F1: If you are behind, the cost cap makes it hard to catch up – Wolff
–by Mark Cipolloni–
The FIA shortened the DRS zone in Baku without asking the drivers for their opinion, and as a result the race was a rather borefest.
“It was not a thriller,” Mercedes team principal Toto Wolff said after the race.
“No overtaking, even with a big pace difference, made it not great entertainment.
“Even if you are within 0.2secs, it is nearly impossible to overtake unless the other driver makes a mistake.”
However, Wolff stopped short of saying the new rules introduced in 2022 were at fault.
“After a race weekend like this, we mustn’t talk it down overall and say it is the wrong direction, and we need to change completely,” he said.
“It is more about asking why it wasn’t entertaining, and revisit it.
“We need to look at how we can avoid a boring race.”
“You have two cars sailing off into the sunset on merit and there is a 20-second gap, and I wouldn’t know between Aston Martin and Ferrari and us who was quicker because you are stuck where you are stuck and that is pretty much it.”

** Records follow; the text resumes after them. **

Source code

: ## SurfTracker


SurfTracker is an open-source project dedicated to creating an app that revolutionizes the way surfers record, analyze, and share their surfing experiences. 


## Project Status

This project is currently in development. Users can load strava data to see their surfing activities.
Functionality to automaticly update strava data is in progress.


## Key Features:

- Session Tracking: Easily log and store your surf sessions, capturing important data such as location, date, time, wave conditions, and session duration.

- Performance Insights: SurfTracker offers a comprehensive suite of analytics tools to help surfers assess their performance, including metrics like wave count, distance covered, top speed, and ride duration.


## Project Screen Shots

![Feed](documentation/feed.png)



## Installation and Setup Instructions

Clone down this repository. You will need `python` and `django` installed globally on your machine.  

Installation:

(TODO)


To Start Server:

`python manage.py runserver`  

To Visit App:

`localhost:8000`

Wolff said that Mercedes’ lack of performance was “more about ride control than sheer downforce”.
“You can see their car is barely moving, be it on straights or over bumps,” Wolff said of the Red Bull. “Corner-through balance looks easy. You look at all the other onboards and the cars are tricky. Generally, ground-effect cars are rubbish cars, it is just who has the least rubbish is ahead.”
However, he said it was the responsibility of the other teams to catch up with Red Bull.
“We see a pattern,” Wolff said. “There are two Red Bulls, and then there are six cars, and a long way off is the third division. That has been the pattern the first four races and we have to shake that up somehow.
“They were 20 seconds ahead of [Ferrari’s Charles] Leclerc after 40 racing laps, so it is half a second a lap. At least we have seen they were pushing, so that is the real pace. Half a second is quite a long way to go.
“We either have to do a better job all of us together to catch them or change the regulations, and I don’t think we should be doing the second one. We just need to win on merit and that means being more clever than Red Bull.”
Wolff said that prior to the cost cap implementation they would have already brought an entirely new car to race, but now they must be clever in how they spend their money, or risk a cost cap breach.
As good as the cost cap is in keeping costs in check, it has the downside of stopping the teams making more significant changes to try and catch up.
Of course, without a cost cap, Red Bull might deliver an entire new car and stretch their advantage – hence it is like a dog chasing its tail.